- _Problem to work on_: Every entry must be given again exactly as it is written.

· · ·

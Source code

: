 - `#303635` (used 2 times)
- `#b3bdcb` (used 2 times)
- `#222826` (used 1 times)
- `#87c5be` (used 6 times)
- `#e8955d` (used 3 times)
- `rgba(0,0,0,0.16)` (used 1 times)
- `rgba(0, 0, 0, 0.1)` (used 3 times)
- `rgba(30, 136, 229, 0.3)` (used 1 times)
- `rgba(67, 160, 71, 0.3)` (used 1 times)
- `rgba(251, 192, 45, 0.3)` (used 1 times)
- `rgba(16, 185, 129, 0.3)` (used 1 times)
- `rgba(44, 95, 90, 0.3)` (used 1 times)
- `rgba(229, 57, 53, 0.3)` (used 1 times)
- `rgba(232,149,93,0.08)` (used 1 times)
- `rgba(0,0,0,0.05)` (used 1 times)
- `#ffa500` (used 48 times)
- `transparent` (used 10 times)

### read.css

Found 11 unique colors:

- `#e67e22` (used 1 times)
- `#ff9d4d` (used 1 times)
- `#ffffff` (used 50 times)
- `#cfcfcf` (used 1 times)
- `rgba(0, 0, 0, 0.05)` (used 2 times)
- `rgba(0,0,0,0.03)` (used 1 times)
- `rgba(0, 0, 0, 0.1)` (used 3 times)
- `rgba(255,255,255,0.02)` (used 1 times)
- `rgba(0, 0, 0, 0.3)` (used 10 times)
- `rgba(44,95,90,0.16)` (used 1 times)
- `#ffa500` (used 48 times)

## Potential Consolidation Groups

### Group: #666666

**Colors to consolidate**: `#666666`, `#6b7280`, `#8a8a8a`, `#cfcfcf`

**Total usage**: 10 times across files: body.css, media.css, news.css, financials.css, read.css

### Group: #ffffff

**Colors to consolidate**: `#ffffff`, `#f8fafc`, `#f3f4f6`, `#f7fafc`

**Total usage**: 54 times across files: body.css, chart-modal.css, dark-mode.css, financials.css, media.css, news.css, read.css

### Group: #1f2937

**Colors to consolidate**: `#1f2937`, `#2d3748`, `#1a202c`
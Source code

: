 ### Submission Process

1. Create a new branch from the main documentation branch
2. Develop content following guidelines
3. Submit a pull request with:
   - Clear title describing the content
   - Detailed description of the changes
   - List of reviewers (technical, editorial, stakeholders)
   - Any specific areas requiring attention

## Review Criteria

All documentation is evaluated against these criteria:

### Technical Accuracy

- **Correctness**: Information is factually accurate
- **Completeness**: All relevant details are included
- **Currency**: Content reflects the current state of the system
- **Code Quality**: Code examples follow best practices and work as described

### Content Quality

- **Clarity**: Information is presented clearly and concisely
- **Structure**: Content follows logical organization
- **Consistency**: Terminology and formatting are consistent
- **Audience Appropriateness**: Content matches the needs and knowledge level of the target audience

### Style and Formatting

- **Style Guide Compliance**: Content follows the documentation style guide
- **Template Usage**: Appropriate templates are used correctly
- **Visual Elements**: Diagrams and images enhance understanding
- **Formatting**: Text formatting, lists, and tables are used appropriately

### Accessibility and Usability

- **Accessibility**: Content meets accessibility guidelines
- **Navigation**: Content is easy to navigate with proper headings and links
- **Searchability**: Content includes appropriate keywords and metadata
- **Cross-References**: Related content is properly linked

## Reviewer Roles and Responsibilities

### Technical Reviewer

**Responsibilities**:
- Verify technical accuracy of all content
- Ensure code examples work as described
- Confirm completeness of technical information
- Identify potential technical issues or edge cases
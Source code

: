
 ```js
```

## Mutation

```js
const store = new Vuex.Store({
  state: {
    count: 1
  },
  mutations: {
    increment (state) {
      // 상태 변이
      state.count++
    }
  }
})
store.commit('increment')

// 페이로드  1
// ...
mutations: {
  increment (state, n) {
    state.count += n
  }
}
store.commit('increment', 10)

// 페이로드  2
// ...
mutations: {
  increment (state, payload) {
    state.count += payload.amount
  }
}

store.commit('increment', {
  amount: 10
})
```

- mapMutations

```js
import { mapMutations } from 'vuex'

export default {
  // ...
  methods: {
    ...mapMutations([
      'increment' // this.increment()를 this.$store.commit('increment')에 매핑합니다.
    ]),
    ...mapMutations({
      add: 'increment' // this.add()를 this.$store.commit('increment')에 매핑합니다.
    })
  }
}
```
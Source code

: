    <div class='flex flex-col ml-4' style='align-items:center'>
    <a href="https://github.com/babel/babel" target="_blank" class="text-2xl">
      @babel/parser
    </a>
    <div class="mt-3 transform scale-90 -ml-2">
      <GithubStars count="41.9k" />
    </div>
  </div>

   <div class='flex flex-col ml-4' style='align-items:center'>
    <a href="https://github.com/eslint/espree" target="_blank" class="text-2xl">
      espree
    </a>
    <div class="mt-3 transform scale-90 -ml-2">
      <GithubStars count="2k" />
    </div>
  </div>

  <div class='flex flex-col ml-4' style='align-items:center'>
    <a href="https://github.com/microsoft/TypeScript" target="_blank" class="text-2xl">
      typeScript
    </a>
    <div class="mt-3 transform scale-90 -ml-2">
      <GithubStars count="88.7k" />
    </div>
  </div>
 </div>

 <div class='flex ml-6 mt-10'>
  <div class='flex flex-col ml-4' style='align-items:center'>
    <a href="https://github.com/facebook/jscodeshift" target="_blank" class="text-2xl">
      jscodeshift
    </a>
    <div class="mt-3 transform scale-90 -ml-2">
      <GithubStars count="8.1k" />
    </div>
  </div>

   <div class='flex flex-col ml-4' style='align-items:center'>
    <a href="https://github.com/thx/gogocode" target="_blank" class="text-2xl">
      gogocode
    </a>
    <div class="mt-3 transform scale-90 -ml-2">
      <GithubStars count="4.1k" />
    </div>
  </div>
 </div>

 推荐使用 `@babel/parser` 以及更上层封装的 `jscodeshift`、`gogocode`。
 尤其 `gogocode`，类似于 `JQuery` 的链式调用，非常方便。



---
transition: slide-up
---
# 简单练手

· · ·

- _Task output_:
Source code

: - `#303635` (used 2 times)
- `#b3bdcb` (used 2 times)
- `#222826` (used 1 times)
- `#87c5be` (used 6 times)
- `#e8955d` (used 3 times)
- `rgba(0,0,0,0.16)` (used 1 times)
- `rgba(0, 0, 0, 0.1)` (used 3 times)
- `rgba(30, 136, 229, 0.3)` (used 1 times)
- `rgba(67, 160, 71, 0.3)` (used 1 times)
- `rgba(251, 192, 45, 0.3)` (used 1 times)
- `rgba(16, 185, 129, 0.3)` (used 1 times)
- `rgba(44, 95, 90, 0.3)` (used 1 times)
- `rgba(229, 57, 53, 0.3)` (used 1 times)
- `rgba(232,149,93,0.08)` (used 1 times)
- `rgba(0,0,0,0.05)` (used 1 times)
- `#ffa500` (used 48 times)
- `transparent` (used 10 times)

### read.css

Found 11 unique colors:

- `#e67e22` (used 1 times)
- `#ff9d4d` (used 1 times)
- `#ffffff` (used 50 times)
- `#cfcfcf` (used 1 times)
- `rgba(0, 0, 0, 0.05)` (used 2 times)
- `rgba(0,0,0,0.03)` (used 1 times)
- `rgba(0, 0, 0, 0.1)` (used 3 times)
- `rgba(255,255,255,0.02)` (used 1 times)
- `rgba(0, 0, 0, 0.3)` (used 10 times)
- `rgba(44,95,90,0.16)` (used 1 times)
- `#ffa500` (used 48 times)

## Potential Consolidation Groups

### Group: #666666

**Colors to consolidate**: `#666666`, `#6b7280`, `#8a8a8a`, `#cfcfcf`

**Total usage**: 10 times across files: body.css, media.css, news.css, financials.css, read.css

### Group: #ffffff

**Colors to consolidate**: `#ffffff`, `#f8fafc`, `#f3f4f6`, `#f7fafc`

**Total usage**: 54 times across files: body.css, chart-modal.css, dark-mode.css, financials.css, media.css, news.css, read.css

### Group: #1f2937

**Colors to consolidate**: `#1f2937`, `#2d3748`, `#1a202c`
Source code

: ### Submission Process

1. Create a new branch from the main documentation branch
2. Develop content following guidelines
3. Submit a pull request with:
   - Clear title describing the content
   - Detailed description of the changes
   - List of reviewers (technical, editorial, stakeholders)
   - Any specific areas requiring attention

## Review Criteria

All documentation is evaluated against these criteria:

### Technical Accuracy

- **Correctness**: Information is factually accurate
- **Completeness**: All relevant details are included
- **Currency**: Content reflects the current state of the system
- **Code Quality**: Code examples follow best practices and work as described

### Content Quality

- **Clarity**: Information is presented clearly and concisely
- **Structure**: Content follows logical organization
- **Consistency**: Terminology and formatting are consistent
- **Audience Appropriateness**: Content matches the needs and knowledge level of the target audience

### Style and Formatting

- **Style Guide Compliance**: Content follows the documentation style guide
- **Template Usage**: Appropriate templates are used correctly
- **Visual Elements**: Diagrams and images enhance understanding
- **Formatting**: Text formatting, lists, and tables are used appropriately

### Accessibility and Usability

- **Accessibility**: Content meets accessibility guidelines
- **Navigation**: Content is easy to navigate with proper headings and links
- **Searchability**: Content includes appropriate keywords and metadata
- **Cross-References**: Related content is properly linked

## Reviewer Roles and Responsibilities

### Technical Reviewer

**Responsibilities**:
- Verify technical accuracy of all content
- Ensure code examples work as described
- Confirm completeness of technical information
- Identify potential technical issues or edge cases
Source code

:
 ```js
```

## Mutation

```js
const store = new Vuex.Store({
  state: {
    count: 1
  },
  mutations: {
    increment (state) {
      // 상태 변이
      state.count++
    }
  }
})
store.commit('increment')

// 페이로드  1
// ...
mutations: {
  increment (state, n) {
    state.count += n
  }
}
store.commit('increment', 10)

// 페이로드  2
// ...
mutations: {
  increment (state, payload) {
    state.count += payload.amount
  }
}

store.commit('increment', {
  amount: 10
})
```

- mapMutations

```js
import { mapMutations } from 'vuex'

export default {
  // ...
  methods: {
    ...mapMutations([
      'increment' // this.increment()를 this.$store.commit('increment')에 매핑합니다.
    ]),
    ...mapMutations({
      add: 'increment' // this.add()를 this.$store.commit('increment')에 매핑합니다.
    })
  }
}
```
Source code

:    <div class='flex flex-col ml-4' style='align-items:center'>
    <a href="https://github.com/babel/babel" target="_blank" class="text-2xl">
      @babel/parser
    </a>
    <div class="mt-3 transform scale-90 -ml-2">
      <GithubStars count="41.9k" />
    </div>
  </div>

   <div class='flex flex-col ml-4' style='align-items:center'>
    <a href="https://github.com/eslint/espree" target="_blank" class="text-2xl">
      espree
    </a>
    <div class="mt-3 transform scale-90 -ml-2">
      <GithubStars count="2k" />
    </div>
  </div>

  <div class='flex flex-col ml-4' style='align-items:center'>
    <a href="https://github.com/microsoft/TypeScript" target="_blank" class="text-2xl">
      typeScript
    </a>
    <div class="mt-3 transform scale-90 -ml-2">
      <GithubStars count="88.7k" />
    </div>
  </div>
 </div>

 <div class='flex ml-6 mt-10'>
  <div class='flex flex-col ml-4' style='align-items:center'>
    <a href="https://github.com/facebook/jscodeshift" target="_blank" class="text-2xl">
      jscodeshift
    </a>
    <div class="mt-3 transform scale-90 -ml-2">
      <GithubStars count="8.1k" />
    </div>
  </div>

   <div class='flex flex-col ml-4' style='align-items:center'>
    <a href="https://github.com/thx/gogocode" target="_blank" class="text-2xl">
      gogocode
    </a>
    <div class="mt-3 transform scale-90 -ml-2">
      <GithubStars count="4.1k" />
    </div>
  </div>
 </div>

 推荐使用 `@babel/parser` 以及更上层封装的 `jscodeshift`、`gogocode`。
 尤其 `gogocode`，类似于 `JQuery` 的链式调用，非常方便。



---
transition: slide-up
---
# 简单练手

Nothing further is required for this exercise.